THE INPUT Start Marker
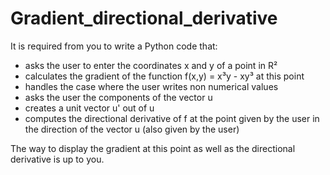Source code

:# Gradient_directional_derivative

It is required from you to write a Python code that:

- asks the user to enter the coordinates x and y of a point in R²
- calculates the gradient of the function f(x,y) = x³y - xy³ at this point
- handles the case where the user writes non numerical values
- asks the user the components of the vector u
- creates a unit vector u' out of u
- computes the directional derivative of f at the point given by the user in the direction of the vector u (also given by the user)


The way to display the gradient at this point as well as the directional derivative is up to you.
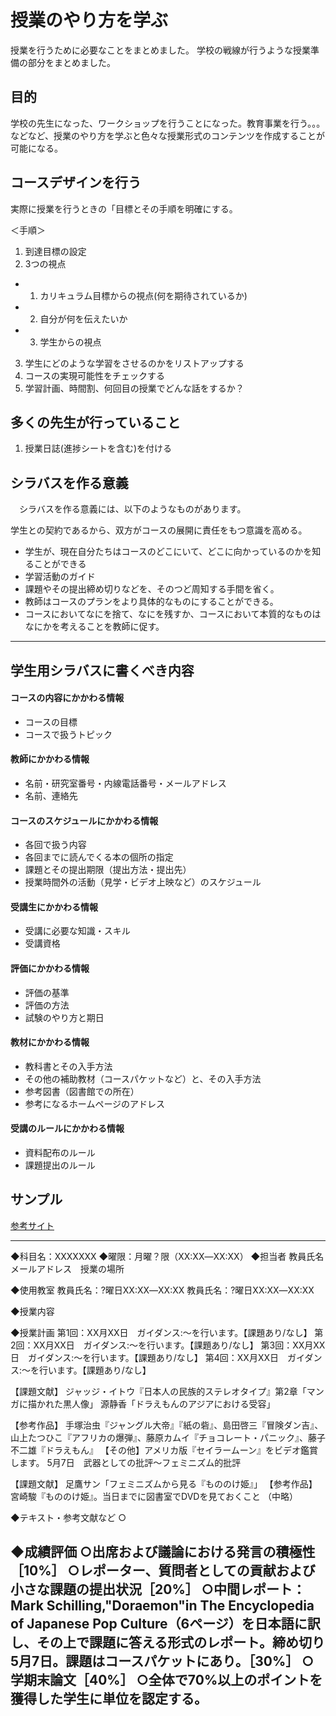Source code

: # 授業のやり方を学ぶ
授業を行うために必要なことをまとめました。
学校の戦線が行うような授業準備の部分をまとめました。

## 目的
学校の先生になった、ワークショップを行うことになった。教育事業を行う。。。
などなど、授業のやり方を学ぶと色々な授業形式のコンテンツを作成することが可能になる。

## コースデザインを行う
実際に授業を行うときの「目標とその手順を明確にする。

＜手順＞
1. 到達目標の設定
2. 3つの視点
 - 1. カリキュラム目標からの視点(何を期待されているか)
 - 2. 自分が何を伝えたいか
 - 3. 学生からの視点
3. 学生にどのような学習をさせるのかをリストアップする
4. コースの実現可能性をチェックする
5. 学習計画、時間割、何回目の授業でどんな話をするか？


## 多くの先生が行っていること
1. 授業日誌(進捗シートを含む)を付ける


## シラバスを作る意義

　シラバスを作る意義には、以下のようなものがあります。

学生との契約であるから、双方がコースの展開に責任をもつ意識を高める。

* 学生が、現在自分たちはコースのどこにいて、どこに向かっているのかを知ることができる
* 学習活動のガイド
* 課題やその提出締め切りなどを、そのつど周知する手間を省く。
* 教師はコースのプランをより具体的なものにすることができる。
* コースにおいてなにを捨て、なにを残すか、コースにおいて本質的なものはなにかを考えることを教師に促す。

-------
## 学生用シラバスに書くべき内容
#### コースの内容にかかわる情報
* コースの目標
* コースで扱うトピック

#### 教師にかかわる情報

* 名前・研究室番号・内線電話番号・メールアドレス
* 名前、連絡先

#### コースのスケジュールにかかわる情報

* 各回で扱う内容
* 各回までに読んでくる本の個所の指定
* 課題とその提出期限（提出方法・提出先）
* 授業時間外の活動（見学・ビデオ上映など）のスケジュール

#### 受講生にかかわる情報

* 受講に必要な知識・スキル
* 受講資格

#### 評価にかかわる情報

* 評価の基準
* 評価の方法
* 試験のやり方と期日

#### 教材にかかわる情報

* 教科書とその入手方法
* その他の補助教材（コースパケットなど）と、その入手方法
* 参考図書（図書館での所在）
* 参考になるホームページのアドレス

#### 受講のルールにかかわる情報

* 資料配布のルール
* 課題提出のルール


## サンプル
[参考サイト](http://www.cshe.nagoya-u.ac.jp/tips/basics/started/index.html)

-------
◆科目名：XXXXXXX
◆曜限：月曜？限（XX:XX―XX:XX）
◆担当者
教員氏名　メールアドレス　授業の場所

◆使用教室
教員氏名：?曜日XX:XX―XX:XX
教員氏名：?曜日XX:XX―XX:XX

◆授業内容

◆授業計画
第1回：XX月XX日　ガイダンス:～を行います。【課題あり/なし】
第2回：XX月XX日　ガイダンス:～を行います。【課題あり/なし】
第3回：XX月XX日　ガイダンス:～を行います。【課題あり/なし】
第4回：XX月XX日　ガイダンス:～を行います。【課題あり/なし】

【課題文献】
ジャッジ・イトウ『日本人の民族的ステレオタイプ』第2章「マンガに描かれた黒人像」
源静香「ドラえもんのアジアにおける受容」

【参考作品】
手塚治虫『ジャングル大帝』『紙の砦』、島田啓三『冒険ダン吉』、山上たつひこ『アフリカの爆弾』、藤原カムイ『チョコレート・パニック』、藤子不二雄『ドラえもん』
【その他】アメリカ版『セイラームーン』をビデオ鑑賞します。
5月7日　武器としての批評～フェミニズム的批評

【課題文献】
足鷹サン「フェミニズムから見る『もののけ姫』」
【参考作品】宮崎駿『もののけ姫』。当日までに図書室でDVDを見ておくこと
（中略）

◆テキスト・参考文献など
○

◆成績評価
○出席および議論における発言の積極性［10%］
○レポーター、質問者としての貢献および小さな課題の提出状況［20%］
○中間レポート：Mark Schilling,"Doraemon"in The Encyclopedia of Japanese Pop Culture（6ページ）を日本語に訳し、その上で課題に答える形式のレポート。締め切り5月7日。課題はコースパケットにあり。［30%］
○学期末論文［40%］
○全体で70%以上のポイントを獲得した学生に単位を認定する。
-------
THE INPUT End Marker
## WHAT IS REQUIRED:
Tally the lines above that hold "point" and write the result as a lone number.

## YOUR RESPONSE:
4